Bulk Insert and Inserts so slow ! Any suggestions

Question

Bulk Insert and Inserts so slow ! Any suggestions

John Burchel

Hall of Fame

Points: 3611
More actions
July 7, 2006 at 3:49 am

#61925

Hi All,
I have a situation describe below:
A bulk insert job runs with the code below:
BULK INSERT [#TempHolder] FROM '\\MyPath' WITH ( FIELDTERMINATOR = '~', DATAFILETYPE= 'CHAR', ROWTERMINATOR = '\n', KEEPIDENTITY , TABLOCK )
The table is created: MedicService20060601
A Constraint is created below:
alter table MedicService20060601 add constraint Test_Const Primary Key Clustered( StartDate , ServiceType , CDRFingeUnique_Service_ID)
Then I run an Insert into the table with the code
INSERT MedicService20060601(Medic_ID,
   Unique_Service_ID,
   MedicType,
   StartDate,
   StartTime,
   ServiceType,
   ServiceStartDate,
   Location_id,Contact_ID,Controller_ID,ServiceMeth,Client_id,
   Rate_Card_ID,
   NseMedic_ID,
   Invoice_id,
   Status,
   Comp_Cost,
   Charge_Benefit)
  SELECT
   p.Medic_ID,
   p.Unique_Service_ID,
   p.MedicType,
   p.StartDate,
   p.StartTime,
   p.ServiceType,
   Convert(DateTime,p.ServiceStartDate),
   p.spLocation_id,
   p.Contact_ID,
   p.Controller_ID,
   p.spServiceMeth,
   p.spClient_id,
   p.spRate_Card_ID,
   p.spNseMedic_ID,
   p.spInvoice_id,
   p.spStatus,
   p.spComp_Cost,
   p.spCharge_Benefit
  From #TempHolder P
  Left join MedicService20060601 MyInsert ON p.ServiceStartDate = MyInsert.ServiceStartDate
         and p.MedicType = MyInsert.MedicType
         and p.Unique_Service_ID = MyInsert.Unique_Service_ID
  where MyInsert.ServiceStartDate IS NULL
  and p.MedicType & 8 <> 0
  and p.Medic_ID = 948193
  and RTRIM(Convert(Char(10), p.ServiceStartDate , 112 )) = '20060601' ORDER BY p.ServiceStartDate, p.MedicType,p.Unique_Service_ID

MedicService20060601 has the following constraints

In this scenerio, almost 15 million rows will get inserted into MedicService20060601 . but its terribly slow !

Any Suggestions welcome

Kindest Regards,
John Burchel (Trainee Developer)

Viewing 5 posts - 1 through 4 (of 4 total)

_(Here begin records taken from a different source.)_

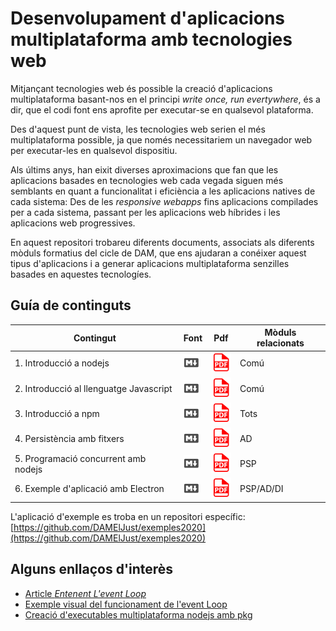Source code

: # Desenvolupament d'aplicacions multiplataforma amb tecnologies web

Mitjançant tecnologies web és possible la creació d'aplicacions multiplataforma basant-nos en el principi *write once, run evertywhere*, és a dir, que el codi font ens aprofite per executar-se en qualsevol plataforma.

Des d'aquest punt de vista, les tecnologies web serien el més multiplataforma possible, ja que només necessitariem un navegador web per executar-les en qualsevol dispositiu. 

Als últims anys, han eixit diverses aproximacions que fan que les aplicacions basades en tecnologies web cada vegada siguen més semblants en quant a funcionalitat i eficiència a les aplicacions natives de cada sistema: Des de les *responsive webapps* fins aplicacions compilades per a cada sistema, passant per les aplicacions web híbrides i les aplicacions web progressives.

En aquest repositori trobareu diferents documents, associats als diferents mòduls formatius del cicle de DAM, que ens ajudaran a conéixer aquest tipus d'aplicacions i a generar aplicacions multiplataforma senzilles basades en aquestes tecnologíes.

## Guía de continguts

| Contingut | Font | Pdf | Mòduls relacionats |
|-----------|------|-----|--------------------|
| 1. Introducció a nodejs | [![](img/md.png)](fonts/1_Nodejs-Intro.md) | [![](img/pdf.png)](pdf/) | Comú |
| 2. Introducció al llenguatge Javascript | [![](img/md.png)](fonts/2_intro-js.md) | [![](img/pdf.png)](pdf/2_intro-js.pdf) | Comú |
| 3. Introducció a npm | [![](img/md.png)](fonts/3_introNpm.md) | [![](img/pdf.png)](pdf/3_introNpm.pdf) | Tots |
| 4. Persistència amb fitxers | [![](img/md.png)](fonts/4_PersistenciaFitxersNode.md) | [![](img/pdf.png)](pdf/4_PersistenciaFitxersNode.pdf) | AD |
| 5. Programació concurrent amb nodejs | [![](img/md.png)](fonts/5_Concurrencia_nodejs.md) | [![](img/pdf.png)](pdf/5_Concurrencia_nodejs.pdf) | PSP |
| 6. Exemple d'aplicació amb Electron |  [![](img/md.png)](fonts/6_ExempleAppHTML5_AD.md ) | [![](img/pdf.png)](pdf/6_ExempleAppHTML5_AD.pdf) | PSP/AD/DI |

L'aplicació d'exemple es troba en un repositori específic: [https://github.com/DAMElJust/exemples2020](https://github.com/DAMElJust/exemples2020)

## Alguns enllaços d'interès

* [Article *Entenent L'event Loop*](https://aprendiendo-nodejs.blogspot.com/2017/07/entendiendo-el-event-loop.html)
* [Exemple visual del funcionament de l'event Loop](https://dev.to/lydiahallie/javascript-visualized-event-loop-3dif)
* [Creació d'executables multiplataforma nodejs amb pkg](https://medium.com/@jamomani/run-node-app-as-single-executable-file-on-windows-mac-or-linux-d4e9a98ef6fd)


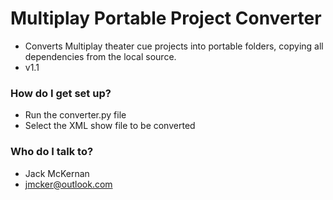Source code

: # Multiplay Portable Project Converter #

* Converts Multiplay theater cue projects into portable folders, copying all dependencies from the local source.
* v1.1

### How do I get set up? ###

* Run the converter.py file
* Select the XML show file to be converted

### Who do I talk to? ###

* Jack McKernan
* jmcker@outlook.com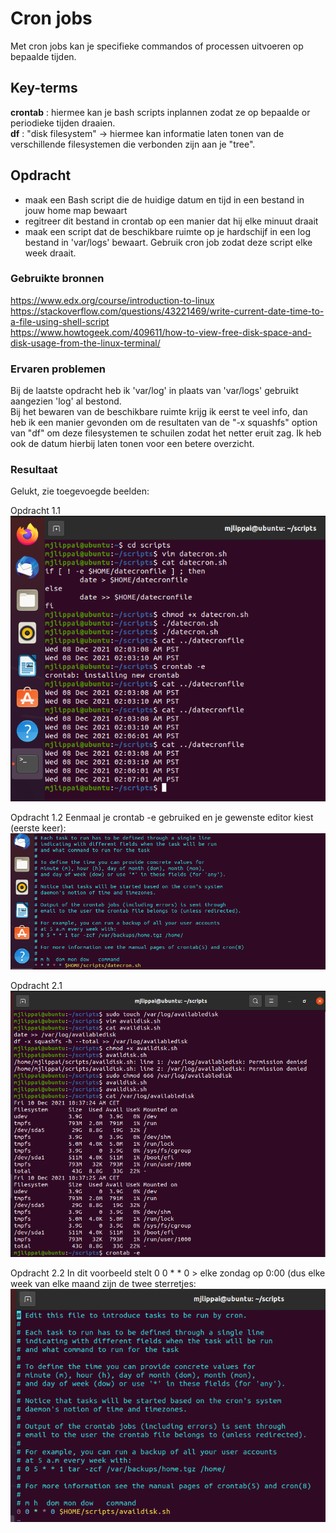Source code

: # Cron jobs
Met cron jobs kan je specifieke commandos of processen uitvoeren op bepaalde tijden.

## Key-terms
**crontab** : hiermee kan je bash scripts inplannen zodat ze op bepaalde or periodieke tijden draaien.  
**df** : "disk filesystem" -> hiermee kan informatie laten tonen van de verschillende filesystemen die verbonden zijn aan je "tree".

## Opdracht
- maak een Bash script die de huidige datum en tijd in een bestand in jouw home map bewaart
- regitreer dit bestand in crontab op een manier dat hij elke minuut draait
- maak een script dat de beschikbare ruimte op je hardschijf in een log bestand in 'var/logs' bewaart. Gebruik cron job zodat deze script elke week draait.

### Gebruikte bronnen
https://www.edx.org/course/introduction-to-linux  
https://stackoverflow.com/questions/43221469/write-current-date-time-to-a-file-using-shell-script  
https://www.howtogeek.com/409611/how-to-view-free-disk-space-and-disk-usage-from-the-linux-terminal/  

### Ervaren problemen
Bij de laatste opdracht heb ik 'var/log' in plaats van 'var/logs' gebruikt aangezien 'log' al bestond.  
Bij het bewaren van de beschikbare ruimte krijg ik eerst te veel info, dan heb ik een manier gevonden om de resultaten van de "-x squashfs" option van "df" om deze filesystemen te schuilen zodat het netter eruit zag. Ik heb ook de datum hierbij laten tonen voor een betere overzicht.


### Resultaat
Gelukt, zie toegevoegde beelden:

Opdracht 1.1  
![datecronscript](../00_includes/lnx-11op1.1.png)

Opdracht 1.2 Eenmaal je crontab -e gebruiked en je gewenste editor kiest (eerste keer):  
![cronjab](../00_includes/lnx-11op1.2.png)

Opdracht 2.1  
![availabledisk](../00_includes/lnx-11op2.1v2.png)

Opdracht 2.2  In dit voorbeeld stelt 0 0 * * 0 > elke zondag op 0:00 (dus elke week van elke maand zijn de twee sterretjes:  
![crontabavaildisk](../00_includes/lnx-11op2.2.png)
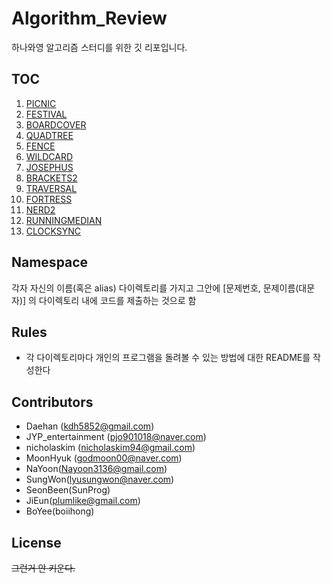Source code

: # Algorithm_Review
하나와영 알고리즘 스터디를 위한 깃 리포입니다.

## TOC
1. [PICNIC](https://algospot.com/judge/problem/read/PICNIC)
2. [FESTIVAL](https://algospot.com/judge/problem/read/FESTIVAL)
3. [BOARDCOVER](https://algospot.com/judge/problem/read/BOARDCOVER)
4. [QUADTREE](https://algospot.com/judge/problem/read/QUADTREE)
5. [FENCE](https://algospot.com/judge/problem/read/FENCE)
6. [WILDCARD](https://algospot.com/judge/problem/read/WILDCARD)
7. [JOSEPHUS](https://algospot.com/judge/problem/read/JOSEPHUS)
8. [BRACKETS2](https://algospot.com/judge/problem/read/BRACKETS2)
9. [TRAVERSAL](https://algospot.com/judge/problem/read/TRAVERSAL)
10. [FORTRESS](https://algospot.com/judge/problem/read/FORTRESS)
11. [NERD2](https://algospot.com/judge/problem/read/NERD2)
12. [RUNNINGMEDIAN](https://algospot.com/judge/problem/read/RUNNINGMEDIAN)
13. [CLOCKSYNC](https://algospot.com/judge/problem/read/CLOCKSYNC)


## Namespace
각자 자신의 이름(혹은 alias) 다이렉토리를 가지고
그안에 [문제번호, 문제이름(대문자)] 의 다이렉토리 내에 코드를 제출하는 것으로 함

## Rules
- 각 다이렉토리마다 개인의 프로그램을 돌려볼 수 있는 방법에 대한 README를 작성한다

## Contributors
- Daehan (kdh5852@gmail.com)
- JYP_entertainment (pjo901018@naver.com)
- nicholaskim (nicholaskim94@gmail.com)
- MoonHyuk (godmoon00@naver.com)
- NaYoon(Nayoon3136@gmail.com)
- SungWon(lyusungwon@naver.com)
- SeonBeen(SunProg)
- JiEun(plumlike@gmail.com)
- BoYee(boiihong)

## License
~~그런거 안 키운다.~~
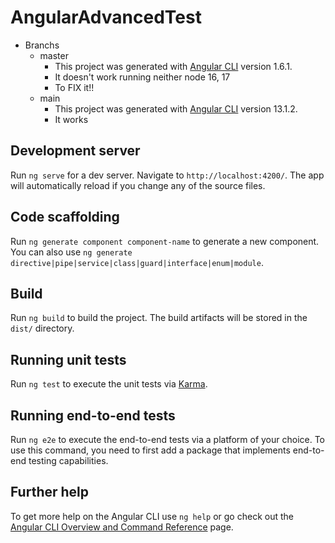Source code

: # AngularAdvancedTest

* Branchs
  * master
    * This project was generated with [Angular CLI](https://github.com/angular/angular-cli) version 1.6.1. 
    * It doesn't work running neither node 16, 17
    * To FIX it!!
  * main
    * This project was generated with [Angular CLI](https://github.com/angular/angular-cli) version 13.1.2.
    *  It works

## Development server

Run `ng serve` for a dev server. Navigate to `http://localhost:4200/`. The app will automatically reload if you change any of the source files.

## Code scaffolding

Run `ng generate component component-name` to generate a new component. You can also use `ng generate directive|pipe|service|class|guard|interface|enum|module`.

## Build

Run `ng build` to build the project. The build artifacts will be stored in the `dist/` directory.

## Running unit tests

Run `ng test` to execute the unit tests via [Karma](https://karma-runner.github.io).

## Running end-to-end tests

Run `ng e2e` to execute the end-to-end tests via a platform of your choice. To use this command, you need to first add a package that implements end-to-end testing capabilities.

## Further help

To get more help on the Angular CLI use `ng help` or go check out the [Angular CLI Overview and Command Reference](https://angular.io/cli) page.
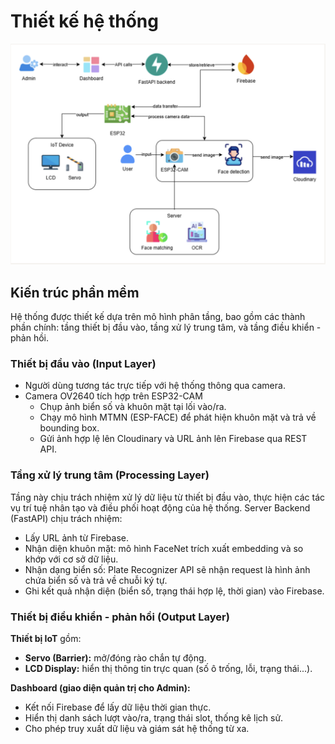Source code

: # Thiết kế hệ thống

![Sơ đồ kiến trúc hệ thống](image.png)

## Kiến trúc phần mềm

Hệ thống được thiết kế dựa trên mô hình phân tầng, bao gồm các thành phần chính: tầng thiết bị đầu vào, tầng xử lý trung tâm, và tầng điều khiển - phản hồi.

### Thiết bị đầu vào (Input Layer)

- Người dùng tương tác trực tiếp với hệ thống thông qua camera.
- Camera OV2640 tích hợp trên ESP32-CAM
    - Chụp ảnh biển số và khuôn mặt tại lối vào/ra.
    - Chạy mô hình MTMN (ESP-FACE) để phát hiện khuôn mặt và trả về bounding box.
    - Gửi ảnh hợp lệ lên Cloudinary và URL ảnh lên Firebase qua REST API.

### Tầng xử lý trung tâm (Processing Layer)

Tầng này chịu trách nhiệm xử lý dữ liệu từ thiết bị đầu vào, thực hiện các tác vụ trí tuệ nhân tạo và điều phối hoạt động của hệ thống. Server Backend (FastAPI) chịu trách nhiệm:

- Lấy URL ảnh từ Firebase.
- Nhận diện khuôn mặt: mô hình FaceNet trích xuất embedding và so khớp với cơ sở dữ liệu.
- Nhận dạng biển số: Plate Recognizer API sẽ nhận request là hình ảnh chứa biển số và trả về chuỗi ký tự.
- Ghi kết quả nhận diện (biển số, trạng thái hợp lệ, thời gian) vào Firebase.

### Thiết bị điều khiển - phản hồi (Output Layer)

**Thiết bị IoT** gồm:

- **Servo (Barrier):** mở/đóng rào chắn tự động.
- **LCD Display:** hiển thị thông tin trực quan (số ô trống, lỗi, trạng thái...).

**Dashboard (giao diện quản trị cho Admin):**

- Kết nối Firebase để lấy dữ liệu thời gian thực.
- Hiển thị danh sách lượt vào/ra, trạng thái slot, thống kê lịch sử.
- Cho phép truy xuất dữ liệu và giám sát hệ thống từ xa.
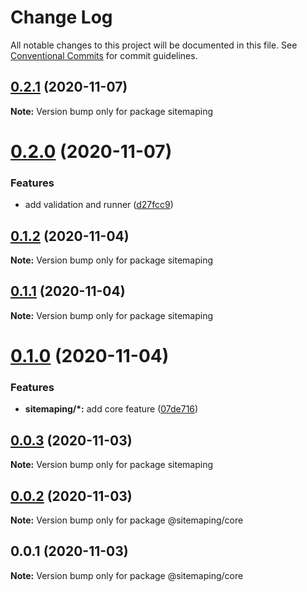 # Change Log

All notable changes to this project will be documented in this file.
See [Conventional Commits](https://conventionalcommits.org) for commit guidelines.

## [0.2.1](https://github.com/TomokiMiyauci/sitemap-pinger/compare/v0.2.0...v0.2.1) (2020-11-07)

**Note:** Version bump only for package sitemaping

# [0.2.0](https://github.com/TomokiMiyauci/sitemap-pinger/compare/v0.1.2...v0.2.0) (2020-11-07)

### Features

- add validation and runner ([d27fcc9](https://github.com/TomokiMiyauci/sitemap-pinger/commit/d27fcc9cf3f12ff3c572c96d26246a8254cdf5a3))

## [0.1.2](https://github.com/TomokiMiyauci/sitemap-pinger/compare/v0.1.1...v0.1.2) (2020-11-04)

**Note:** Version bump only for package sitemaping

## [0.1.1](https://github.com/TomokiMiyauci/sitemap-pinger/compare/v0.1.0...v0.1.1) (2020-11-04)

**Note:** Version bump only for package sitemaping

# [0.1.0](https://github.com/TomokiMiyauci/sitemap-pinger/compare/v0.0.3...v0.1.0) (2020-11-04)

### Features

- **sitemaping/\*:** add core feature ([07de716](https://github.com/TomokiMiyauci/sitemap-pinger/commit/07de7165178948991772976c96f32532b7bd583a))

## [0.0.3](https://github.com/TomokiMiyauci/sitemap-pinger/compare/v0.0.2...v0.0.3) (2020-11-03)

**Note:** Version bump only for package sitemaping

## [0.0.2](https://github.com/TomokiMiyauci/sitemap-pinger/compare/v0.0.1...v0.0.2) (2020-11-03)

**Note:** Version bump only for package @sitemaping/core

## 0.0.1 (2020-11-03)

**Note:** Version bump only for package @sitemaping/core
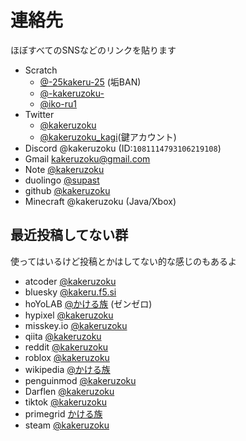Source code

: # 連絡先

ほぼすべてのSNSなどのリンクを貼ります

- Scratch
  - [@-25kakeru-25](https://scratch.mit.edu/users/-25kakeru-25/) (垢BAN)
  - [@-kakeruzoku-](https://scratch.mit.edu/users/-kakeruzoku-/)
  - [@iko-ru1](https://scratch.mit.edu/users/iko-ru1/)
- Twitter
  - [@kakeruzoku](https://x.com/kakeruzoku)
  - [@kakeruzoku_kagi](https://x.com/kakeruzoku_kagi)(鍵アカウント)
- Discord @kakeruzoku (ID:`1081114793106219108`)
- Gmail [kakeruzoku@gmail.com](mailto:kakeruzoku@gmail.com)
- Note [@kakeruzoku](https://note.com/kakeruzoku/)
- duolingo [@supast](https://www.duolingo.com/profile/supast )
- github [@kakeruzoku](https://github.com/kakeruzoku )
- Minecraft @kakeruzoku (Java/Xbox)

## 最近投稿してない群
使ってはいるけど投稿とかはしてない的な感じのもあるよ

- atcoder [@kakeruzoku](https://atcoder.jp/users/kakeruzoku )
- bluesky [@kakeru.f5.si](https://bsky.app/profile/kakeru.f5.si )
- hoYoLAB [@かける族](https://www.hoyolab.com/accountCenter/postList?id=461148092 ) (ゼンゼロ)
- hypixel [@kakeruzoku](https://hypixel.net/members/kakeruzoku.7159148/ )
- misskey.io [@kakeruzoku](https://misskey.io/@kakeruzoku )
- qiita [@kakeruzoku](https://qiita.com/kakeruzoku )
- reddit [@kakeruzoku](https://www.reddit.com/user/kakeruzoku/ )
- roblox [@kakeruzoku](https://www.roblox.com/ja/users/7011865124/profile )
- wikipedia [@かける族](https://ja.wikipedia.org/wiki/%E5%88%A9%E7%94%A8%E8%80%85:%E3%81%8B%E3%81%91%E3%82%8B%E6%97%8F )
- penguinmod [@kakeruzoku](https://penguinmod.com/profile?user=kakeruzoku )
- Darflen [@kakeruzoku](https://darflen.com/users/kakeruzoku )
- tiktok [@kakeruzoku](https://www.tiktok.com/@kakeruzoku )
- primegrid [かける族](https://www.primegrid.com/show_user.php?userid=1874102 )
- steam [@kakeruzoku](https://steamcommunity.com/id/kakeruzoku/ )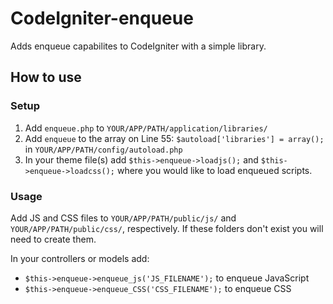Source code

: CodeIgniter-enqueue
===================
Adds enqueue capabilites to CodeIgniter with a simple library.

## How to use
### Setup
1. Add `enqueue.php` to `YOUR/APP/PATH/application/libraries/`
2. Add `enqueue` to the array on Line 55: `$autoload['libraries'] = array();` in `YOUR/APP/PATH/config/autoload.php`
3. In your theme file(s) add `$this->enqueue->loadjs();` and `$this->enqueue->loadcss();` where you would like to load enqueued scripts.

### Usage
Add JS and CSS files to `YOUR/APP/PATH/public/js/` and `YOUR/APP/PATH/public/css/`, respectively. If these folders don't exist you will need to create them.

In your controllers or models add:
* `$this->enqueue->enqueue_js('JS_FILENAME');` to enqueue JavaScript
* `$this->enqueue->enqueue_CSS('CSS_FILENAME');` to enqueue CSS
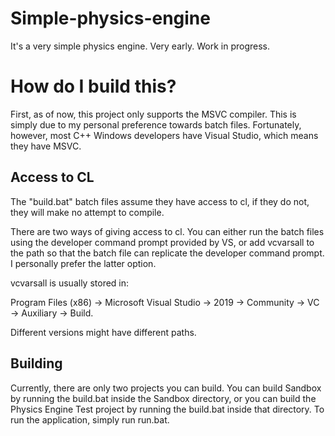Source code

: # Simple-physics-engine
It's a very simple physics engine. Very early. Work in progress.


# How do I build this?
First, as of now, this project only supports the MSVC compiler. This is simply due to my personal preference towards batch files. Fortunately, however, most C++ Windows developers have Visual Studio, which means they have MSVC.

## Access to CL
The "build.bat" batch files assume they have access to cl, if they do not, they will make no attempt to compile.

There are two ways of giving access to cl. You can either run the batch files using the developer command prompt provided by VS, or add vcvarsall to the path so that the batch file can replicate the developer command prompt. I personally prefer the latter option.

vcvarsall is usually stored in:

Program Files (x86) -> Microsoft Visual Studio -> 2019 -> Community -> VC -> Auxiliary -> Build.

Different versions might have different paths.

## Building
Currently, there are only two projects you can build. You can build Sandbox by running the build.bat inside the Sandbox directory, or you can build the Physics Engine Test project by running the build.bat inside that directory. To run the application, simply run run.bat.
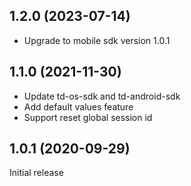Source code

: ## 1.2.0 (2023-07-14)

* Upgrade to mobile sdk version 1.0.1

## 1.1.0 (2021-11-30)

* Update td-os-sdk and td-android-sdk
* Add default values feature
* Support reset global session id

## 1.0.1 (2020-09-29)

Initial release
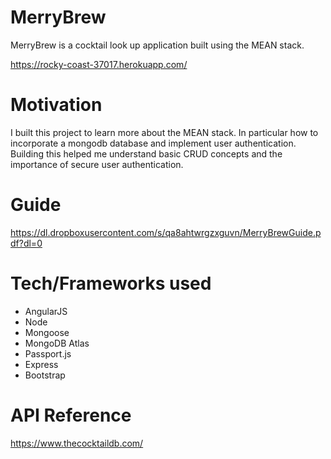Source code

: # MerryBrew
MerryBrew is a cocktail look up application built using the MEAN stack. 

https://rocky-coast-37017.herokuapp.com/

# Motivation 
I built this project to learn more about the MEAN stack. In particular how to incorporate a mongodb database and implement user authentication. Building this helped me understand basic CRUD concepts and the importance of secure user authentication.

# Guide 
https://dl.dropboxusercontent.com/s/qa8ahtwrgzxguvn/MerryBrewGuide.pdf?dl=0

# Tech/Frameworks used

- AngularJS
- Node
- Mongoose
- MongoDB Atlas
- Passport.js
- Express
- Bootstrap 

# API Reference
https://www.thecocktaildb.com/
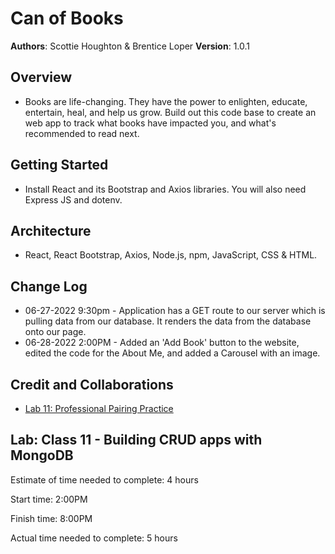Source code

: # Can of Books

**Authors**: Scottie Houghton & Brentice Loper
**Version**: 1.0.1 

## Overview
* Books are life-changing. They have the power to enlighten, educate, entertain, heal, and help us grow. Build out this code base to create an web app to track what books have impacted you, and what's recommended to read next.

<!-- Provide a high level overview of what this application is and why you are building it, beyond the fact that it's an assignment for this class. (i.e. What's your problem domain?) -->

## Getting Started
* Install React and its Bootstrap and Axios libraries. You will also need Express JS and dotenv.
<!-- What are the steps that a user must take in order to build this app on their own machine and get it running? -->

## Architecture
* React, React Bootstrap, Axios, Node.js, npm, JavaScript, CSS & HTML.

<!-- Provide a detailed description of the application design. What technologies (languages, libraries, etc) you're using, and any other relevant design information. -->

## Change Log
* 06-27-2022 9:30pm - Application has a GET route to our server which is pulling data from our database. It renders the data from the database onto our page.
* 06-28-2022 2:00PM - Added an 'Add Book' button to the website, edited the code for the About Me, and added a Carousel with an image. 

<!-- Use this area to document the iterative changes made to your application as each feature is successfully implemented. Use time stamps. Here's an example:

01-01-2001 4:59pm - Application now has a fully-functional express server, with a GET route for the location resource. -->

## Credit and Collaborations
* [Lab 11: Professional Pairing Practice](https://docs.google.com/document/d/1fL1pRsTmcRt_jQMPDAaxcb0LHzdmrjVcC_tJ5nHQokE/edit?usp=sharing)

<!-- Give credit (and a link) to other people or resources that helped you build this application. -->

## Lab: Class 11 - Building CRUD apps with MongoDB

Estimate of time needed to complete: 4 hours

Start time: 2:00PM

Finish time: 8:00PM

Actual time needed to complete: 5 hours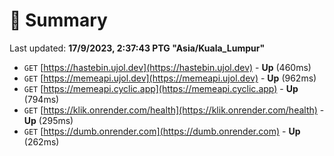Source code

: # 📖 Summary
Last updated: **17/9/2023, 2:37:43 PTG "Asia/Kuala_Lumpur"**

- `GET` [https://hastebin.ujol.dev](https://hastebin.ujol.dev) - **Up** (460ms)
- `GET` [https://memeapi.ujol.dev](https://memeapi.ujol.dev) - **Up** (962ms)
- `GET` [https://memeapi.cyclic.app](https://memeapi.cyclic.app) - **Up** (794ms)
- `GET` [https://klik.onrender.com/health](https://klik.onrender.com/health) - **Up** (295ms)
- `GET` [https://dumb.onrender.com](https://dumb.onrender.com) - **Up** (262ms)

You must be logged in to reply to this topic. Login to reply

Mark Harr SSCrazy Eights Points: 9921 More actions · Answer 1

I'm sure the problem is not the Bulk Insert, but the Insert..Select/join statement. That statement is joining and inserting 15 million rows in a single transaction! I suggest that you look at two options.

First, it appears you are doing the Insert..Select/join because you want to eliminate duplicates based on ServiceStartDate, MedicType, and Unique_Service_ID. How about removing those duplicate rows from the temp table by deleting them using the join. Then you can insert more cleanly by doing a straight Insert..Select without the join on 15 million rows.

But you will still have 15 million inserts in a single transaction. How about batching the inserts. Perhaps there is something in the data where you can make quick 10,000 row sets, and insert those rows wrapping BEGIN TRAN and COMMIT TRAN around them. If no appropriate data field exists to do that, add am identity column to the temp table after the import (and after the delete above), then use that to insert in 10k row transaction blocks.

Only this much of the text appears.